_WORK ITEM:_
Your answer should be every line below that includes the word "shields".

_Records contained in a dataset:_
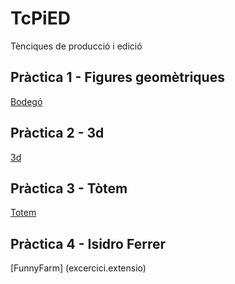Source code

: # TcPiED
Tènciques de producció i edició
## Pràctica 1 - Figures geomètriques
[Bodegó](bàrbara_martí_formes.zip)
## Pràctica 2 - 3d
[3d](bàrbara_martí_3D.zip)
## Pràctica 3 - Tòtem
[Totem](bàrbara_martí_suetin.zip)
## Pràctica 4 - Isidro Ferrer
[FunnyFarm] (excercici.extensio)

...

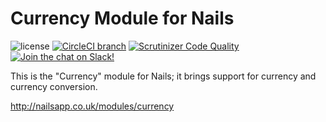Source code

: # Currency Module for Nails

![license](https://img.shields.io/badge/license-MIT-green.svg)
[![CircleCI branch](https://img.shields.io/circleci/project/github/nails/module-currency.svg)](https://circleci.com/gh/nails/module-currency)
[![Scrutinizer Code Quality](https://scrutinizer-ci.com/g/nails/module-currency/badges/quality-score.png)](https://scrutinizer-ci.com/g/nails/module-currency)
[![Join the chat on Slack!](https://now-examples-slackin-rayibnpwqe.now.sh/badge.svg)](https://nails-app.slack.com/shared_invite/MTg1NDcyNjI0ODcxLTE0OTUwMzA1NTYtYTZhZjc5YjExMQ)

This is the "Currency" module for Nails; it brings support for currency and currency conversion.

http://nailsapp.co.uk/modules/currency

--

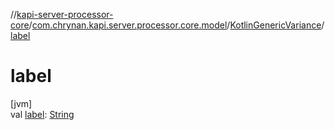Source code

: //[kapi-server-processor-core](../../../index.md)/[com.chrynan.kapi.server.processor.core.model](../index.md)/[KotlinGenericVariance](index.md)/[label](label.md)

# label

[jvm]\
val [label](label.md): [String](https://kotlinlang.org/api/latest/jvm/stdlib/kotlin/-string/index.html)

_RESULT OF THIS EXERCISE:_
![license](https://img.shields.io/badge/license-MIT-green.svg)
[![CircleCI branch](https://img.shields.io/circleci/project/github/nails/module-currency.svg)](https://circleci.com/gh/nails/module-currency)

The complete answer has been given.